When Mexico introduced sweeping energy reforms in 2014 that ended 75 years of the state's oil and gas monopoly, it opened up a vast pipeline to international investments with the goal of reversing years of declining production and revenues.
It also signalled Mexico was keen for international partnerships to transform a sector in dire need of skilled talent, new technologies and improved sustainability.
"This is a real opportunity for us to take expertise in Mexico and expertise at the University of Alberta and really apply them to specific technical challenges that Mexico has in their whole energy reform," said Rick Chalaturnyk, a professor of geotechnical engineering at the U of A.
A delegation from the university, led by President David Turpin, was in Mexico last week to announce a $14-million research collaboration that aims to do exactly that.
Chalaturnyk is co-lead of a five-year, $4.4-million research collaboration with the Mexican Petroleum Institute to improve our understanding of how oil and gas flows in naturally fractured reservoirs, which represent the majority in Mexico, he said.
As reservoirs are depleted, either through regular production or enhanced oil recovery processes, the reservoirs and naturally occurring rock fractures deform–changing the behaviour of the flow of oil and gas. That makes it difficult to maximize production, he said.
3-D printed rocks to understand oil and gas flow
Chalaturnyk's lab is among a handful in the world that uses 3-D printing technology to recreate reservoir fractures and rock formations. Instead of relying solely on numerical models, they use laser mapping to print 3-D models of fractures that his team can flow real fluids through to observe their behaviour.

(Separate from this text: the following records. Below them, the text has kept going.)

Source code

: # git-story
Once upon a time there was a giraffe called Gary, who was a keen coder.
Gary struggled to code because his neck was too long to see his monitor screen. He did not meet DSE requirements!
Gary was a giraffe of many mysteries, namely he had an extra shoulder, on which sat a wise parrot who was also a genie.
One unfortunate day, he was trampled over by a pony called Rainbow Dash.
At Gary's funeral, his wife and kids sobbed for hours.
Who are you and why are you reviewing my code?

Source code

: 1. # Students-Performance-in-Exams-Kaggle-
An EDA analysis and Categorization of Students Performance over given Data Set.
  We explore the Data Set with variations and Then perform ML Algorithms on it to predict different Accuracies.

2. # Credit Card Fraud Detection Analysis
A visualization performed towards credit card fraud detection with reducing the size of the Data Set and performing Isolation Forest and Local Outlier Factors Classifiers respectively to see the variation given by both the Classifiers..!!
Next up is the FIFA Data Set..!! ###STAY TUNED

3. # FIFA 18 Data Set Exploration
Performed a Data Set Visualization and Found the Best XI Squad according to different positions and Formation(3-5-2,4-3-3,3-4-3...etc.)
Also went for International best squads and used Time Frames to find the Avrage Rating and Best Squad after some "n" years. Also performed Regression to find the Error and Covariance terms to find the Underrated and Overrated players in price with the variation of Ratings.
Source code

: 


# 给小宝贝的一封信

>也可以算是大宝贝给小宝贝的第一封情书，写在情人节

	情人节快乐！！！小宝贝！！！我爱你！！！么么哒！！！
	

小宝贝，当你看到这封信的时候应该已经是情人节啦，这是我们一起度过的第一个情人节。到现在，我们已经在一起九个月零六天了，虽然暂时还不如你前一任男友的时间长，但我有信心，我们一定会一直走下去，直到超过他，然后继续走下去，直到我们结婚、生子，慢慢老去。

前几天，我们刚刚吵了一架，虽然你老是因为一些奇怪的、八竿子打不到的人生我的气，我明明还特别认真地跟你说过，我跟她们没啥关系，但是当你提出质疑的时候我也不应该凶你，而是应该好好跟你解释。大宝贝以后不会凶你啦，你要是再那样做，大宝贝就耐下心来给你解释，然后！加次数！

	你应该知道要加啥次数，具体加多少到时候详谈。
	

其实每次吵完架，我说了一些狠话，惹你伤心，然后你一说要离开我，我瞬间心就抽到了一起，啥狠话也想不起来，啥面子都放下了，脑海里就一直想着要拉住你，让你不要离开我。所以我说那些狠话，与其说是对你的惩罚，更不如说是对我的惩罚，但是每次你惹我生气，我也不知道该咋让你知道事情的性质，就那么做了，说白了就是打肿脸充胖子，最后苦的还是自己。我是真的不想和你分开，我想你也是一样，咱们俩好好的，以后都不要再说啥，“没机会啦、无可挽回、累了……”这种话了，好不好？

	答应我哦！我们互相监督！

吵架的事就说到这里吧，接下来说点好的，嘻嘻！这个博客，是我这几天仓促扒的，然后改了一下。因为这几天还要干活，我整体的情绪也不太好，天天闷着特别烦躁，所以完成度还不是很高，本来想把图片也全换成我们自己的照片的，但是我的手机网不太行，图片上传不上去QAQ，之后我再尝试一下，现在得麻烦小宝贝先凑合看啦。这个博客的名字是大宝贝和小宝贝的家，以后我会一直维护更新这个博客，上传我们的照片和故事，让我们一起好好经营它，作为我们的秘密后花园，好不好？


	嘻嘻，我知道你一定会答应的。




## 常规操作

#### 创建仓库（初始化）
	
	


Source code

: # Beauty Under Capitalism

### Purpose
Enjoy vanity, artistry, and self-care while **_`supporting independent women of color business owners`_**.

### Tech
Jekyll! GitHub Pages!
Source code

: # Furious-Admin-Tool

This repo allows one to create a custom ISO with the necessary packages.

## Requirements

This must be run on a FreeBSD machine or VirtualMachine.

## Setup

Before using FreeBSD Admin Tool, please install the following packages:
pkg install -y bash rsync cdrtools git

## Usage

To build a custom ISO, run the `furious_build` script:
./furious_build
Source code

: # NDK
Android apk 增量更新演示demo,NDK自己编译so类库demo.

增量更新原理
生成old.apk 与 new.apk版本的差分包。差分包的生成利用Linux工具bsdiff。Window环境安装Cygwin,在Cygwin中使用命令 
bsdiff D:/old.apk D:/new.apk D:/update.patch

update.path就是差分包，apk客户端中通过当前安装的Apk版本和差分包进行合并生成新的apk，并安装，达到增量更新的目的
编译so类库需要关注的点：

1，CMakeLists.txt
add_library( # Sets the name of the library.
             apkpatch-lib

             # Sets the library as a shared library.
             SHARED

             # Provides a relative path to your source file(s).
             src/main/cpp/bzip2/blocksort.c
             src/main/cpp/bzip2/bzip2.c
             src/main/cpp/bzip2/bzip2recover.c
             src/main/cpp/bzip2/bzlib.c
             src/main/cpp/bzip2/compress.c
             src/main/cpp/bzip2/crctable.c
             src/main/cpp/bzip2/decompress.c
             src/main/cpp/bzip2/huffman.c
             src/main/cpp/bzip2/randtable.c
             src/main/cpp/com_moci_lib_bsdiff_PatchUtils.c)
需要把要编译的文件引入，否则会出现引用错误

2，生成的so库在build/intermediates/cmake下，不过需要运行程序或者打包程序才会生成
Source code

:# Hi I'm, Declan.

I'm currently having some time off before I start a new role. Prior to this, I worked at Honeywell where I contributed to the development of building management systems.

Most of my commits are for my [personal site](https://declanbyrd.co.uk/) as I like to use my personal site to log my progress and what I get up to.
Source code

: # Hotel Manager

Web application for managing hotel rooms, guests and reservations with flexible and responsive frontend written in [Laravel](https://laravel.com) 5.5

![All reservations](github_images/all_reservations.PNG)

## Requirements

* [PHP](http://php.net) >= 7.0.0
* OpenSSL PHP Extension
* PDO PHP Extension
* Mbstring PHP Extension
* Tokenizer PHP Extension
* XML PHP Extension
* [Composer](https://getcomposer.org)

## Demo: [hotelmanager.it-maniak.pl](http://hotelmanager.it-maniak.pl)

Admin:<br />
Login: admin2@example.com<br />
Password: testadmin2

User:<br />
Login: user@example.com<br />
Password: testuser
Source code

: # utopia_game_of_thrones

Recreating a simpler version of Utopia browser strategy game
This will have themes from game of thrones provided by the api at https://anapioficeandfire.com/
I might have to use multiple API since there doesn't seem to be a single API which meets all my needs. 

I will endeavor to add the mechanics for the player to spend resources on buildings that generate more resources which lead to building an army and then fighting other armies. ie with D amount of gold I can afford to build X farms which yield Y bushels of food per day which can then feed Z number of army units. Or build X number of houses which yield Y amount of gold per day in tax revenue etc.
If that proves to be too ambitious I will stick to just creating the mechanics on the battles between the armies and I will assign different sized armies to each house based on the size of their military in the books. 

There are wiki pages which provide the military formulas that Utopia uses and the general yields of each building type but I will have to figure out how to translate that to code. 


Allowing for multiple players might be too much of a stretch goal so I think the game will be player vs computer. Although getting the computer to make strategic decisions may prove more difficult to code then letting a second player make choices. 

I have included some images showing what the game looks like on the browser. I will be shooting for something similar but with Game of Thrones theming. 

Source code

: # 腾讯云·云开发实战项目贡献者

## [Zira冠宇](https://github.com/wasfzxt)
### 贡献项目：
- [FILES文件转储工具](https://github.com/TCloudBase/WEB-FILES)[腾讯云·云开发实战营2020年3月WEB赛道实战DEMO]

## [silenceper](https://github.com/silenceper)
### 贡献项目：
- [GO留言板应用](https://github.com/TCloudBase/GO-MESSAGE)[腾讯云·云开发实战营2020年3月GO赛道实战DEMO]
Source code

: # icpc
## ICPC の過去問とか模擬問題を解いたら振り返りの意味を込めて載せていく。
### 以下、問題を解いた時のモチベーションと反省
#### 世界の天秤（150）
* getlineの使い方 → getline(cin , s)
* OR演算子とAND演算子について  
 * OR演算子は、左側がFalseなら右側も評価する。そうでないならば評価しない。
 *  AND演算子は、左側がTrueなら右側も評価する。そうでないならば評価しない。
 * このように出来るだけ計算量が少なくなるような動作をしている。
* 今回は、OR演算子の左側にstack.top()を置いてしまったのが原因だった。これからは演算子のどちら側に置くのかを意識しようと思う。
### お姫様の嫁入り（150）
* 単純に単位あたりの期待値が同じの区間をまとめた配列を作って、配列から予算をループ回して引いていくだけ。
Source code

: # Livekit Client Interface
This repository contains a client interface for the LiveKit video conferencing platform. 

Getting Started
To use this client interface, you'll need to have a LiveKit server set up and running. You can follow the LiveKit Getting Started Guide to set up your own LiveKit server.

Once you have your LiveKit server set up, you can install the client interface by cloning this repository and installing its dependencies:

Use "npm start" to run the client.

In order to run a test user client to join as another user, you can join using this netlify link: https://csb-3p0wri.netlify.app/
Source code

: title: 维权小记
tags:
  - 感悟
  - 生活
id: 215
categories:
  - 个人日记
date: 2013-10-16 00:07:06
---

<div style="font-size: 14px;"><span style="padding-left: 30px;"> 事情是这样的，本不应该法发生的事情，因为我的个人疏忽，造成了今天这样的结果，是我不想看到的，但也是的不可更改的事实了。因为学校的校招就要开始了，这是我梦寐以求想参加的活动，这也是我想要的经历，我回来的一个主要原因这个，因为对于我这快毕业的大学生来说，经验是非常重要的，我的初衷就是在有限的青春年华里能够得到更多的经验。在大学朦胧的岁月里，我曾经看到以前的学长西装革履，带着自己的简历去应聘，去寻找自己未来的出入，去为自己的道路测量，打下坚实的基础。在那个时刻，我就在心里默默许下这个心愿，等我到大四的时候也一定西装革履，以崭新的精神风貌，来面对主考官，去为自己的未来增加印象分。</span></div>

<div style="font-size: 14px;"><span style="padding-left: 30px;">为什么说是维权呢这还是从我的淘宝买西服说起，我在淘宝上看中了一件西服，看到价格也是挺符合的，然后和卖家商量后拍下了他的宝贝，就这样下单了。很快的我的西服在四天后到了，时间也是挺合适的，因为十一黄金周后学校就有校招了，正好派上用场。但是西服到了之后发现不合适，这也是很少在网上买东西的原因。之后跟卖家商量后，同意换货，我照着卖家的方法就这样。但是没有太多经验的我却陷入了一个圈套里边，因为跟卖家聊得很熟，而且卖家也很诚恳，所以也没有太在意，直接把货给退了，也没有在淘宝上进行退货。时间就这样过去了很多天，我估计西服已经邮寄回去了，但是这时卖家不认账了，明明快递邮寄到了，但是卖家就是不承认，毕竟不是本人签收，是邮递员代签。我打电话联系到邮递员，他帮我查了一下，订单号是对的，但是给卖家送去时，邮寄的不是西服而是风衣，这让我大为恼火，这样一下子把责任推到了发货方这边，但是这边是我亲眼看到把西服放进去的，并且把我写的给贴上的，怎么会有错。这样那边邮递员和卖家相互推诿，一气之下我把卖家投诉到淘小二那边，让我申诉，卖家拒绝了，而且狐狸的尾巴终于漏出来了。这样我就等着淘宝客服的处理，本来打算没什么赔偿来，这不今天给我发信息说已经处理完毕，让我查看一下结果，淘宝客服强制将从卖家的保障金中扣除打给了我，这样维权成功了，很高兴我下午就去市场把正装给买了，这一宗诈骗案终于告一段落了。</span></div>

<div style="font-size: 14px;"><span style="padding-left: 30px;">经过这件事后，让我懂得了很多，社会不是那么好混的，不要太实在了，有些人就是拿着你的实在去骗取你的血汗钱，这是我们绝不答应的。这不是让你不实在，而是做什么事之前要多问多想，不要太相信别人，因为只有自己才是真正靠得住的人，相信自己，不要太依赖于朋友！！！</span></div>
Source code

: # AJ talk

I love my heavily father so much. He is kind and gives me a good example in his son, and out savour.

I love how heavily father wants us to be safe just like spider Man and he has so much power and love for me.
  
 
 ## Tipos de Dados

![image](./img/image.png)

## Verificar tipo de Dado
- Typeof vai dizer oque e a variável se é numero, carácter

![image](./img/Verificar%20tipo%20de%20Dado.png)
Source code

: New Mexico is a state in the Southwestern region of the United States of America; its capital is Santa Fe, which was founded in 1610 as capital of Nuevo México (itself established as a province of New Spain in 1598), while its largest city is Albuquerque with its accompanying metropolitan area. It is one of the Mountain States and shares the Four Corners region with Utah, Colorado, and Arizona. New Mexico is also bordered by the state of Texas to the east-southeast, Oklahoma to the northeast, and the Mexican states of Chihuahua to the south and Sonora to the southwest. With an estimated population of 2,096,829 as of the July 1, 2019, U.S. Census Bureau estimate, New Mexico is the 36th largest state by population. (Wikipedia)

"That's the kind of innovation that really caught Mexico's interest," he said. "We're really excited about applying new technologies to allow us to explore these issues in a kind of state-of-the-art, game-changing way."
Optimizing production is not only good for Mexico's revenue streams and quality of life, which are heavily tied to hydrocarbon production, but has environmental benefits as well, Chalaturnyk said.
"From an environmental standpoint, anything you can do on the efficiency side, if you're using less energy to produce a barrel of oil, you win on both sides."
There are already 94 students with Mexican citizenship studying at the U of A–up from 77 last year–and those numbers could grow with the partnership. Chalaturnyk said his lab will expand by several graduate students and post-docs, and there will be Mexican researchers working at the U of A and vice versa.
Talent exchange benefits both countries
Turpin said such talent exchanges benefit both countries in terms of the research and developing a global worldview.
"An international partnership on this scale is invaluable on so many levels. Research cannot happen in isolation; it isn't constrained by geographic boundaries," he said. "At the same time, building global citizenship is an important part of a university education with benefits here at the U of A and in Mexico."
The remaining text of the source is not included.